* _Activity_: The word "esto" appears in some lines of the records below; state how many lines, and nothing else.

——————————

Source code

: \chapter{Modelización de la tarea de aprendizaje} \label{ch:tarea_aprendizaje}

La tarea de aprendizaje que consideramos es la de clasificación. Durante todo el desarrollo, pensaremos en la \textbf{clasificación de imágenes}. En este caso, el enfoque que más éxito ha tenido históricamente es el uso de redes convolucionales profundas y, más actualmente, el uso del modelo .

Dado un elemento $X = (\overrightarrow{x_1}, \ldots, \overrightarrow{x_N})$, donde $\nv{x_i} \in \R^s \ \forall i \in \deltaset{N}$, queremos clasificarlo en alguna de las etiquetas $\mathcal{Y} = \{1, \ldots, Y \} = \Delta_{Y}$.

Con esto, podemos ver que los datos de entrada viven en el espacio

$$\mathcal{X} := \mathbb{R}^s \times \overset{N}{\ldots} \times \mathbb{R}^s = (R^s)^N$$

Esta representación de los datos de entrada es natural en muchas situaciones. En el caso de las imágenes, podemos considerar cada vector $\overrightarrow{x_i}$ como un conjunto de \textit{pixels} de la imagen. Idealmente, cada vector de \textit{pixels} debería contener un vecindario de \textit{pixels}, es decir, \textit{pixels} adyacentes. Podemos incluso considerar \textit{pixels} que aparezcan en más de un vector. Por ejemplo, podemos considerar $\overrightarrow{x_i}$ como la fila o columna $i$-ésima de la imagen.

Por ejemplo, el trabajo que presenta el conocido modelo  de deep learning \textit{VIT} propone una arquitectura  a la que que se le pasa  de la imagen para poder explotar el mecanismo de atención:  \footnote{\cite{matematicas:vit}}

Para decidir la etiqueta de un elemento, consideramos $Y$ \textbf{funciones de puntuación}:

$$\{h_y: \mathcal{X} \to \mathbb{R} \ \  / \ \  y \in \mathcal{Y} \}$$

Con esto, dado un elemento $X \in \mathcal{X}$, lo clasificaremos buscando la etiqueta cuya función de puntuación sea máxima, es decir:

——————————

* _Response to the task_: 2